C’est pourtant ce qu’a réussi le millier d’habitants de la Rainbow Colony, un complexe résidentiel de classe aisée de 270 maisons. Et ce, depuis sept ans. A cette époque, l’eau municipale n’était pas distribuée dans cette banlieue du sud-est de la ville et les résidents ne voulaient pas dépendre des camions-citernes. Ils ont donc creusé cinq grands puits de 12 mètres de profondeur qui récoltent directement les eaux de pluie ainsi que celles qui tombent sur les routes, grâce à des tuyaux construits dans les rigoles. Chaque maison a également l’obligation d’installer un système de récupération des eaux des toits, qui tombent dans des réservoirs. «Nous en avons plusieurs qui peuvent stocker jusqu’à 13 000 litres, montre l’un des résidents, Joe Kamicheril. Quand ils sont pleins, l’excédent est renvoyé dans les puits pour recharger la nappe phréatique, donc pas une goutte n’est perdue. Pour notre consommation, nous prenons l’eau de pluie, qui est comme distillée, et nous la mélangeons avec celle du puits, afin de lui rajouter des minéraux. Ensuite nous la filtrons et nous pouvons la boire.»
Ce système a permis de recharger rapidement la nappe phréatique, qui se trouve aujourd’hui à 45 mètres de profondeur, contre 350 mètres il y a sept ans.

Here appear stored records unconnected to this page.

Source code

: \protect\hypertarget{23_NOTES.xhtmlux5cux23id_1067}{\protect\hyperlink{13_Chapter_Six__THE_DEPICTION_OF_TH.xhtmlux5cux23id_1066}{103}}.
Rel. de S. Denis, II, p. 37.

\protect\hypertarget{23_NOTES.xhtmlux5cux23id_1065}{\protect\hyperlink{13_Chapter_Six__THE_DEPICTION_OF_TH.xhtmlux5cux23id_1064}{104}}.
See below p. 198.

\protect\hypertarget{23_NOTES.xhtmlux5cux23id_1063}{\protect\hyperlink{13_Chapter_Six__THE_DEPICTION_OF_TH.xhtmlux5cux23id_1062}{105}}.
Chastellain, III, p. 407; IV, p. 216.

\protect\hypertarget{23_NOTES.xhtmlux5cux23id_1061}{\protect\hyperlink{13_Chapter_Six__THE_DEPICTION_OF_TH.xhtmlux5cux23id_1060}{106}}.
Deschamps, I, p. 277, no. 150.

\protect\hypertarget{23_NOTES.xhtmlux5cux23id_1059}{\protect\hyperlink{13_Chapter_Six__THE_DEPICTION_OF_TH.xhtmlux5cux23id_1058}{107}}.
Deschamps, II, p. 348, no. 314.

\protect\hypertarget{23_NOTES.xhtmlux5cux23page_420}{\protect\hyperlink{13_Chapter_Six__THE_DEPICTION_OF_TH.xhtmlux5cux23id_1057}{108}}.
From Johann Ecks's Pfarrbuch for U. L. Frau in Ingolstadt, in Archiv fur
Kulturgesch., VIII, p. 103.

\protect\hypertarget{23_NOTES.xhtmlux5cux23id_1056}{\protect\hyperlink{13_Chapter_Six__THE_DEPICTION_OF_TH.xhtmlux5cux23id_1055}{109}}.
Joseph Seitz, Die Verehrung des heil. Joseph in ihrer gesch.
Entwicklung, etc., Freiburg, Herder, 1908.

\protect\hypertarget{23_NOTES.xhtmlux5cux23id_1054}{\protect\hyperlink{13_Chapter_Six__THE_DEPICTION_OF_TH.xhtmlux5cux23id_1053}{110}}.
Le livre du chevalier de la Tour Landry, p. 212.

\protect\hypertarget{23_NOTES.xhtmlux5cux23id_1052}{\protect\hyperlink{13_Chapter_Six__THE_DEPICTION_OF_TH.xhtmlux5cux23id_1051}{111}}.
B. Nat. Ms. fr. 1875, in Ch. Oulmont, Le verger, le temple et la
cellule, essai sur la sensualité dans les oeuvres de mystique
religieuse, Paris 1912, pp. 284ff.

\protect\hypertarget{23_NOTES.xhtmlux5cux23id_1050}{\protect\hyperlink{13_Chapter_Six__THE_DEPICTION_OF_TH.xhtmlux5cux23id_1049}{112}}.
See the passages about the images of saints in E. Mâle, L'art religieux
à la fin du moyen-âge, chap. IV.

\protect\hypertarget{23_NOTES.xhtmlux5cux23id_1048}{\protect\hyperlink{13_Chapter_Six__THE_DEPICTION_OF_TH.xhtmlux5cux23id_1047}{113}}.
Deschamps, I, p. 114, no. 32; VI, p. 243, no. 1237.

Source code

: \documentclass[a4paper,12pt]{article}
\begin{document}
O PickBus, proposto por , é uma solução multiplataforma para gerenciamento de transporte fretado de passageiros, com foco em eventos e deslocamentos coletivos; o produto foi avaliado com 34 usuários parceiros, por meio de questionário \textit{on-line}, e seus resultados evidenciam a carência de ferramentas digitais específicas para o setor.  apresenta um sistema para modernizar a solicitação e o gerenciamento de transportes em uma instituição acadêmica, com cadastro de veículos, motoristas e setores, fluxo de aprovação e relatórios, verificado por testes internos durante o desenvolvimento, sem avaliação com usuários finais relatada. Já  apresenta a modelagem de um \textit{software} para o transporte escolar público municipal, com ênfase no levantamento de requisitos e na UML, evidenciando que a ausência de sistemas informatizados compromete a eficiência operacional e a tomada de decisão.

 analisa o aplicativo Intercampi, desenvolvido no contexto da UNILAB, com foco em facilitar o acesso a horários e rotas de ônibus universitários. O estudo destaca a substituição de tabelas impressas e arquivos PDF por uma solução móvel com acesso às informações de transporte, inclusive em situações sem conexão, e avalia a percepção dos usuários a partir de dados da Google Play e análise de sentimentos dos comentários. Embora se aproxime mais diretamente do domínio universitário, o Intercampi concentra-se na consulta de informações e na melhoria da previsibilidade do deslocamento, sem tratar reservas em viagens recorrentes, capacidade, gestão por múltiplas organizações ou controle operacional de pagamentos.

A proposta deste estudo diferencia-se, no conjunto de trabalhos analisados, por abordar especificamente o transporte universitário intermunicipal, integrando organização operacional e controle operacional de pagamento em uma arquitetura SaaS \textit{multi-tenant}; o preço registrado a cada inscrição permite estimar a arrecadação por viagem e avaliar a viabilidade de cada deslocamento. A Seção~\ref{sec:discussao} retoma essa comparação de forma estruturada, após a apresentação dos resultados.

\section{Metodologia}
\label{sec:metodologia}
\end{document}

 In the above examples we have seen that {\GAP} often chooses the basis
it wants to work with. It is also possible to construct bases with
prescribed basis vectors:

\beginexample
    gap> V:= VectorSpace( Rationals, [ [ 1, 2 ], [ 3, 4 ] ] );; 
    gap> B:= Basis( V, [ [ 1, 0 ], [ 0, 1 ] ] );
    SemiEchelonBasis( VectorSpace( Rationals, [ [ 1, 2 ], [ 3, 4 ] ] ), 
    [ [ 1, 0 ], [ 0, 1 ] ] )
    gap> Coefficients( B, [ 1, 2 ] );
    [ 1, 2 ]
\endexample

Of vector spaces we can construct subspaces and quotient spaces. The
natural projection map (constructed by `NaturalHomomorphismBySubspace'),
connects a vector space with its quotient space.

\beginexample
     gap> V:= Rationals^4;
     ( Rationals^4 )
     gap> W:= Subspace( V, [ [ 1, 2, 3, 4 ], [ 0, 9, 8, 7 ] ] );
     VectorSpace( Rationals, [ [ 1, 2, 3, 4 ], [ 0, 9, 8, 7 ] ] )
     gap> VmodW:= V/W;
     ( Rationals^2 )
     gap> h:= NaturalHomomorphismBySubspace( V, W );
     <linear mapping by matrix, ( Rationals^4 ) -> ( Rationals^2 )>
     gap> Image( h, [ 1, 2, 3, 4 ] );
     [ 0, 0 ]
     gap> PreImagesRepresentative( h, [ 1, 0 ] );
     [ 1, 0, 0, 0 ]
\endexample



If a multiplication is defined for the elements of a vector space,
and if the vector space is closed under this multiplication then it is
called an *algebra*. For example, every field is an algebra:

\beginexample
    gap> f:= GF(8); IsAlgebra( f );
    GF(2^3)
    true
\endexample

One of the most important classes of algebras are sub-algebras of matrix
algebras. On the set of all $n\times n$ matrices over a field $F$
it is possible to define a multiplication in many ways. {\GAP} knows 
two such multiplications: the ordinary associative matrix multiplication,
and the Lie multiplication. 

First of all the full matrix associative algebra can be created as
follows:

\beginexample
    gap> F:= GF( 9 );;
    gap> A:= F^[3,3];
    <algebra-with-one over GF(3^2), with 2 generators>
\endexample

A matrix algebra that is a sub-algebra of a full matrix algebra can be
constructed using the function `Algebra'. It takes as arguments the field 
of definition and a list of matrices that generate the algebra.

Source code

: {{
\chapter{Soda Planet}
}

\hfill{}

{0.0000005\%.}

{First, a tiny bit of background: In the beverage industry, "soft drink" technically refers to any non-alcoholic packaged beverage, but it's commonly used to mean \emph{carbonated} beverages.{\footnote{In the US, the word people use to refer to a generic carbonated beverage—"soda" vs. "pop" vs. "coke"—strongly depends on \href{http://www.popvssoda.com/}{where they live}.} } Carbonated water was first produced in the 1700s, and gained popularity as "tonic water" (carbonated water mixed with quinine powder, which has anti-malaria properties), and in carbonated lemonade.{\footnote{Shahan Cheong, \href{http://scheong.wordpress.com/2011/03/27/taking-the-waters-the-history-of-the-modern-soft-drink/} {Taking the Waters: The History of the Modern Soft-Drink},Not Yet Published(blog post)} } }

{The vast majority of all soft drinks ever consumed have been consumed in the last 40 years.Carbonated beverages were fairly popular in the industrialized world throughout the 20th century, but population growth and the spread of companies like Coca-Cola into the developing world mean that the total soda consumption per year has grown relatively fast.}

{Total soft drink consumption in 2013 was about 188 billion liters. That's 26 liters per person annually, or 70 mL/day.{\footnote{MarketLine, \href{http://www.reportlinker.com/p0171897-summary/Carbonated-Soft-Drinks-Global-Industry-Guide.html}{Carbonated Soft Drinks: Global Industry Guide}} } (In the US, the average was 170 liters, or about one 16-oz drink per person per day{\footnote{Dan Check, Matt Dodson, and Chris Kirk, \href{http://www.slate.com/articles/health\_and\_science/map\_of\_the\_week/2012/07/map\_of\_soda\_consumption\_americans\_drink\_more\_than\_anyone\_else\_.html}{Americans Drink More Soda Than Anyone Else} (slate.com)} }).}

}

L’eau coûte maintenant sept fois moins cher aux résidents que celle apportée par citerne. Et à la différence du reste de la ville, les habitants de Rainbow Colony ne sont pas inquiets pour l’avenir, comme le témoigne K.P. Singh, l’initiateur du projet : «Si nous récupérons toute l’eau qui tombe sur les 34 hectares de notre terrain, nous en aurons deux fois plus que nécessaire. Nous avons donc de la marge. Et cela nous offre un vrai sentiment de paix.»